We live in an amazing time as far as cartography is concerned. Technology allows, and actively supports rapid, democratized mapping. Data, compiled and published in near real-time (if not actual real-time) encourages people to get their hands dirty to see what they can make. Media outlets all rush to provide their audience with fast, visible content. Social media drives sharing of these maps at a breathtaking pace. When you throw in a developing human health story the ingredients are ripe for maps to take centre stage, as they have become with the ongoing coronavirus outbreak. Let’s take a look at how maps can help shape the narrative and, as concern (fear?) grows, how to map the data responsibly.
Coronavirus (Covid-19) has, to date (February 25th 2020) infected over 77,000 Chinese citizens, mostly in Hubei Province, since it was first identified in December 2019. It has so far spread to more than 30 countries. It has claimed more than 2,600 lives and been declared a global emergency by the World Health Organisation (WHO).
We’ll focus just on data for China in the following series of maps. They are designed to look like small maps you might find on a news media web site. Relatively simple, and with just the basic facts. Many of the issues I’ll note are equally applicable whether you’re making a small static map or an interactive web map.
The first job when making any map is to determine what projection you’re going to use. The region is China, and the data is thematic.
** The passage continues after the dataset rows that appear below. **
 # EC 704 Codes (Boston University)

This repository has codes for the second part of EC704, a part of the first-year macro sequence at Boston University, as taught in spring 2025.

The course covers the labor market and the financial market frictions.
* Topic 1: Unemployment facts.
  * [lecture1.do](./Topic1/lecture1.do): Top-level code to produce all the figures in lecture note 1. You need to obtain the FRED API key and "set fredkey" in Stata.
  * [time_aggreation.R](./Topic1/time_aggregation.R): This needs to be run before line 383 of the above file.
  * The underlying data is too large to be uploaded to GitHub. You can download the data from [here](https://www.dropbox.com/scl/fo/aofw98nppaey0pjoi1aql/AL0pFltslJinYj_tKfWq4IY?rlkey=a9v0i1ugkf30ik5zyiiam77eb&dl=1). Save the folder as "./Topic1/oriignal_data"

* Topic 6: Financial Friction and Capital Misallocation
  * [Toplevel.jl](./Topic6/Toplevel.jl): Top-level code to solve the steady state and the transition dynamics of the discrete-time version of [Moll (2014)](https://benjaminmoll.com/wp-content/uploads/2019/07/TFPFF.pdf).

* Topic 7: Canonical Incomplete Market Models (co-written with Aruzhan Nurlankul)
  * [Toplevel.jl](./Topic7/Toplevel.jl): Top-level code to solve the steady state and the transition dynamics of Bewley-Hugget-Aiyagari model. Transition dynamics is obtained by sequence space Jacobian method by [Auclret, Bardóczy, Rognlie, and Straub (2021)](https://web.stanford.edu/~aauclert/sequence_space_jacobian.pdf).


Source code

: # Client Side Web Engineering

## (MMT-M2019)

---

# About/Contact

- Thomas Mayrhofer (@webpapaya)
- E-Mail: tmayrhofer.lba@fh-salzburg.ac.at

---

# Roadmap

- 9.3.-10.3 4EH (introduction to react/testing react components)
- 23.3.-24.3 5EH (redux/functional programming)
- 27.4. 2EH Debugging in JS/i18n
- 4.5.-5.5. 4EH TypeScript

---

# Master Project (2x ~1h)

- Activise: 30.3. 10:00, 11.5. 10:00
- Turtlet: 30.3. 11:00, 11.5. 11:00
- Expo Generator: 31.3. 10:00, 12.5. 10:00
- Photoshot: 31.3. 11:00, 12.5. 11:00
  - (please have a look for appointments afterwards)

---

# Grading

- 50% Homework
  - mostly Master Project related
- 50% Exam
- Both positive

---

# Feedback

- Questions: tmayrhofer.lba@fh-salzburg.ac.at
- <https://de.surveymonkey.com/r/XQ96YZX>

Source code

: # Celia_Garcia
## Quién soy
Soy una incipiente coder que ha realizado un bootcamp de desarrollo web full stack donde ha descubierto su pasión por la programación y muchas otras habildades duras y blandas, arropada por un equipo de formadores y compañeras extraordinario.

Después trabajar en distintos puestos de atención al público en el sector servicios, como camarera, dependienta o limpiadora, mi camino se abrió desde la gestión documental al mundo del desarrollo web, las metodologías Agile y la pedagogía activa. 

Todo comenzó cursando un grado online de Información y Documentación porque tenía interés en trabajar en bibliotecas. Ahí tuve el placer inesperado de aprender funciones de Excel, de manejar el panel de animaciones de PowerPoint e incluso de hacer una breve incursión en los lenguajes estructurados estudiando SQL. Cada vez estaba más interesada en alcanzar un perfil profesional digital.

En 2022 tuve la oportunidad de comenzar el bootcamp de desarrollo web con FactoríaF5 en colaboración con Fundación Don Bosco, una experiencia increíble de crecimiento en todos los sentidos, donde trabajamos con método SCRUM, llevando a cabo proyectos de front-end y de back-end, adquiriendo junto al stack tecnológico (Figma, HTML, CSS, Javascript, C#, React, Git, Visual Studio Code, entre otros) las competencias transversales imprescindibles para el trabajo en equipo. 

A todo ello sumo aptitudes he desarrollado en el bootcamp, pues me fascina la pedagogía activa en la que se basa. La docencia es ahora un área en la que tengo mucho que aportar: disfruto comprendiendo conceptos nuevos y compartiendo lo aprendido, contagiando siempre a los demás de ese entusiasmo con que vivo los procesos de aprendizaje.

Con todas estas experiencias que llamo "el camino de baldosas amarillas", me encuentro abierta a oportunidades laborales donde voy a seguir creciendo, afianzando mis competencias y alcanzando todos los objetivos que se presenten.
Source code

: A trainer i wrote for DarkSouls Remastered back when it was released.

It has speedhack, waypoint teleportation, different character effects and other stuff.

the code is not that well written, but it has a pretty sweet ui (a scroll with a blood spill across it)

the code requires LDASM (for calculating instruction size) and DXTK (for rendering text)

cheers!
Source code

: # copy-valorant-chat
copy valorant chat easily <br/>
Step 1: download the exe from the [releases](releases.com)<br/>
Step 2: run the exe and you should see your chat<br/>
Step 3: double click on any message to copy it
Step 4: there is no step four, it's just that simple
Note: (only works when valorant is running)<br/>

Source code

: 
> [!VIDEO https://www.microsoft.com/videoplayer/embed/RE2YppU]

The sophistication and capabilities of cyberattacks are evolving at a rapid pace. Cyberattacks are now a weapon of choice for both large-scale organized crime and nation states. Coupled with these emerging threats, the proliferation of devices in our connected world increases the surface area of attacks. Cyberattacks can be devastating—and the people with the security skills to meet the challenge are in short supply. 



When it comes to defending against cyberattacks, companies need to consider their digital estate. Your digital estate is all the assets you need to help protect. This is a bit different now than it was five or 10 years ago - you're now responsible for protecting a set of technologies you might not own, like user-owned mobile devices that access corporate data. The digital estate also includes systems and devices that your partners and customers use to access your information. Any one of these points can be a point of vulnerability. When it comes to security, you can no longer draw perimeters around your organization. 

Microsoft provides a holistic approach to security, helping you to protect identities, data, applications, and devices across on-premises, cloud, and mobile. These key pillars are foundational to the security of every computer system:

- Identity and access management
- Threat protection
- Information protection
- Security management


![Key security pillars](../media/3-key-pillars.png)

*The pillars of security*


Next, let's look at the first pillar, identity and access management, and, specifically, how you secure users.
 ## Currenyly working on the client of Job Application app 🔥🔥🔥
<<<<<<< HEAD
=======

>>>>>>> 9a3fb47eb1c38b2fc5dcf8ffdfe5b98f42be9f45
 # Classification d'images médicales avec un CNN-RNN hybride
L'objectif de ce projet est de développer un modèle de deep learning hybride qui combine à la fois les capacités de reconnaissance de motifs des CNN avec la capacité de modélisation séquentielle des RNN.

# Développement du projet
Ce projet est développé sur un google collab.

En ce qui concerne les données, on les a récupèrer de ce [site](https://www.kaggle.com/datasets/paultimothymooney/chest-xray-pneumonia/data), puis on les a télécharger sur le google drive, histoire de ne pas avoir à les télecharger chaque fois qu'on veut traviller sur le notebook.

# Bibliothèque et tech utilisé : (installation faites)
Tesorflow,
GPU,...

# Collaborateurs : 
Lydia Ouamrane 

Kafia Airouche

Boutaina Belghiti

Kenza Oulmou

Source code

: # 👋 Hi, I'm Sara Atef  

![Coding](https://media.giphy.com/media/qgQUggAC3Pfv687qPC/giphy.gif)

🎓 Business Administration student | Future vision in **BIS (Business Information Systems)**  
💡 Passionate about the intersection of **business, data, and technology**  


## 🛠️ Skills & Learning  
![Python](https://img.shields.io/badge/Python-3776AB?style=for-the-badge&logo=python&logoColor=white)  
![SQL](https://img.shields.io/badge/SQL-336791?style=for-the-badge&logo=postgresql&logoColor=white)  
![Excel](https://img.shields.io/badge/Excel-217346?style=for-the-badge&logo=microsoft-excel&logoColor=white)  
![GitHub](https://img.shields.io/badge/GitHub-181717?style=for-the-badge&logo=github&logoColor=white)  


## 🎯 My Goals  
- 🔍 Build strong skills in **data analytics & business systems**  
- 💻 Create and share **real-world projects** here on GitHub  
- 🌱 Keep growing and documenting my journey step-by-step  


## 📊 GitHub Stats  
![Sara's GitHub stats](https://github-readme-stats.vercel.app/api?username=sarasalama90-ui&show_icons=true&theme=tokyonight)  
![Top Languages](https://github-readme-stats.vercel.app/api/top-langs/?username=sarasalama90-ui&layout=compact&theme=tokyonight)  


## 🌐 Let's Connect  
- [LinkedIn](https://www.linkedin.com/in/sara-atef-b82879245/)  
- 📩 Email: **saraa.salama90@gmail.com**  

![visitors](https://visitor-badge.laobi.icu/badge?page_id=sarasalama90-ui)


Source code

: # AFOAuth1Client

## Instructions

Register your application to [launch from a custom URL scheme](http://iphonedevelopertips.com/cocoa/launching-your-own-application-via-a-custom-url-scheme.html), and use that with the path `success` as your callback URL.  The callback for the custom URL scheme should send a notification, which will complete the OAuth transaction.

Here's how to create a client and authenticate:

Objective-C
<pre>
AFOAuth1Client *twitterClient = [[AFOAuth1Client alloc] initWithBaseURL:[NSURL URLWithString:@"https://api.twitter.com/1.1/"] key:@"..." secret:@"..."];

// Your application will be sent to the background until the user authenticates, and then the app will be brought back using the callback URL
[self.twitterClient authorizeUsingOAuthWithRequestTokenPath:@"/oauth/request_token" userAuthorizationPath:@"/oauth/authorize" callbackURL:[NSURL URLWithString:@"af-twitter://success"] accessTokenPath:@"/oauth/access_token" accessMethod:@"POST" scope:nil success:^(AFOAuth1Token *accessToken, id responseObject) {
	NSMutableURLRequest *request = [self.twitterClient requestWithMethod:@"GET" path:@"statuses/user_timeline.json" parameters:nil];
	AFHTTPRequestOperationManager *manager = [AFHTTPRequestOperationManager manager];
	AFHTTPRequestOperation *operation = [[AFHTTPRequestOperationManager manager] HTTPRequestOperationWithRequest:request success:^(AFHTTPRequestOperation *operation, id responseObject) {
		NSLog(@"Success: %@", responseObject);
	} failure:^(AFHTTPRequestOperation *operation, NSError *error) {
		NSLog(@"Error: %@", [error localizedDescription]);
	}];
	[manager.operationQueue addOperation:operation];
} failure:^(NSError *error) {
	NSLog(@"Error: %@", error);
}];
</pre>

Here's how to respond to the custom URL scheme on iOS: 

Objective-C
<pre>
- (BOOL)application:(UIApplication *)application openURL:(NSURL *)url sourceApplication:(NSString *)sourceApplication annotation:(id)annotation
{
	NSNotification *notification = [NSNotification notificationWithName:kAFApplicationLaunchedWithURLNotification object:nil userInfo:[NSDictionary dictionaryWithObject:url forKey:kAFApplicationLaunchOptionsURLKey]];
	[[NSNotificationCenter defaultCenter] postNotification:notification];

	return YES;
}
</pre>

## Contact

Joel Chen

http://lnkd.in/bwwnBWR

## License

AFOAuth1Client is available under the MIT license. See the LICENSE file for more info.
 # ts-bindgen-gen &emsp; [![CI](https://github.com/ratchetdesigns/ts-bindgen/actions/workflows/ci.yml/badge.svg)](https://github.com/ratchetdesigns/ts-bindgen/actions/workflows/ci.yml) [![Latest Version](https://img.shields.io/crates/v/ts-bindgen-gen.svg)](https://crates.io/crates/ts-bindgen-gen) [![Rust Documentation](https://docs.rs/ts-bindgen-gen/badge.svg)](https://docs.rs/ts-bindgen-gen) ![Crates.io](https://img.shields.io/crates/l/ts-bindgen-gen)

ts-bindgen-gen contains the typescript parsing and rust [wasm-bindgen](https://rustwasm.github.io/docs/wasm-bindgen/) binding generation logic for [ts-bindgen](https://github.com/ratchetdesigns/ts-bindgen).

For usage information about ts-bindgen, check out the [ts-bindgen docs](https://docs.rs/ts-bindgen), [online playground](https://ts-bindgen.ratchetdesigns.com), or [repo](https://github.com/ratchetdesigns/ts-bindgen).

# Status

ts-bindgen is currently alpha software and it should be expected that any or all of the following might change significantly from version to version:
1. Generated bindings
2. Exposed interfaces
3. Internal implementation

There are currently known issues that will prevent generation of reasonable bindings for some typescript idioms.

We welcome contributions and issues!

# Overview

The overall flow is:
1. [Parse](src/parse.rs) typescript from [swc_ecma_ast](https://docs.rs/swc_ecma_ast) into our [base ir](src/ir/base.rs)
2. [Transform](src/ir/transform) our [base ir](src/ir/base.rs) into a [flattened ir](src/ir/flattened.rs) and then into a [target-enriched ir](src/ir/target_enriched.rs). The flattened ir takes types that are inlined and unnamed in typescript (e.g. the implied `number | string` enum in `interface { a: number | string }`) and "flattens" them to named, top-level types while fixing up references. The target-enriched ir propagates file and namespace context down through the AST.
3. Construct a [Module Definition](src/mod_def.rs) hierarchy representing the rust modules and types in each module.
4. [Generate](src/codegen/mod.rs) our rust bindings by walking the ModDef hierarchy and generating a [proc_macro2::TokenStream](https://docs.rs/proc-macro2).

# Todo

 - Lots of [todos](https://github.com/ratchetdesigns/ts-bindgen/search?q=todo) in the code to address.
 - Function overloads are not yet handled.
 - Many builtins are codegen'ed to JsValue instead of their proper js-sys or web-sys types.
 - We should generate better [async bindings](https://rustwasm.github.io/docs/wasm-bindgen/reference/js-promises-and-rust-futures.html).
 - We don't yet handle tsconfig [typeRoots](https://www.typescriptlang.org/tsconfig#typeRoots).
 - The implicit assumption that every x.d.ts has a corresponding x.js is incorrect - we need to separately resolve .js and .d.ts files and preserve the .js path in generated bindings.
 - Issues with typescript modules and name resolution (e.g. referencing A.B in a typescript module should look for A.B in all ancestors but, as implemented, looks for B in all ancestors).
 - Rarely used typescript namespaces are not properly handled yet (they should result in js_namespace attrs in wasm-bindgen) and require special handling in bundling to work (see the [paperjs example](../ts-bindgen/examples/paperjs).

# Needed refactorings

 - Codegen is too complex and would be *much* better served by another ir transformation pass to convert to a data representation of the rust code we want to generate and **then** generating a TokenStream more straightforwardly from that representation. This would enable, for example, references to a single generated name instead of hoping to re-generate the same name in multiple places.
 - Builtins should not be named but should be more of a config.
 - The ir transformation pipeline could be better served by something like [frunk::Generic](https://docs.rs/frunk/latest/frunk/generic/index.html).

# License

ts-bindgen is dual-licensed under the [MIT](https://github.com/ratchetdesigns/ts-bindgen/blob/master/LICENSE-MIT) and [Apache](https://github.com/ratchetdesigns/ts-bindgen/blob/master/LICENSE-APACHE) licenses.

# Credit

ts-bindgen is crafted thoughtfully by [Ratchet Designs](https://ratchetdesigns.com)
For ANY map of population data to work the map has to use an equal-area projection. A good choice for China is Albers equal area. Web Mercator does not support the map’s purpose because distortions lead to people over- or under-estimating size of areas relative to one another. And that has the effect of propagating people’s impressions of less and more because of the over- or under- exaggeration of parts of the map due simply to the projection. Projection Wizard is a great tool to help you work out a good projection for your data. And making maps in a suitable projection is easy in desktop GIS. It’s also very easy if you’re making a web map as a previous blog explained. Here’s a comparison of how the map looks at a scale of 1:30 million for Albers equal area and Web Mercator. It’s quite different!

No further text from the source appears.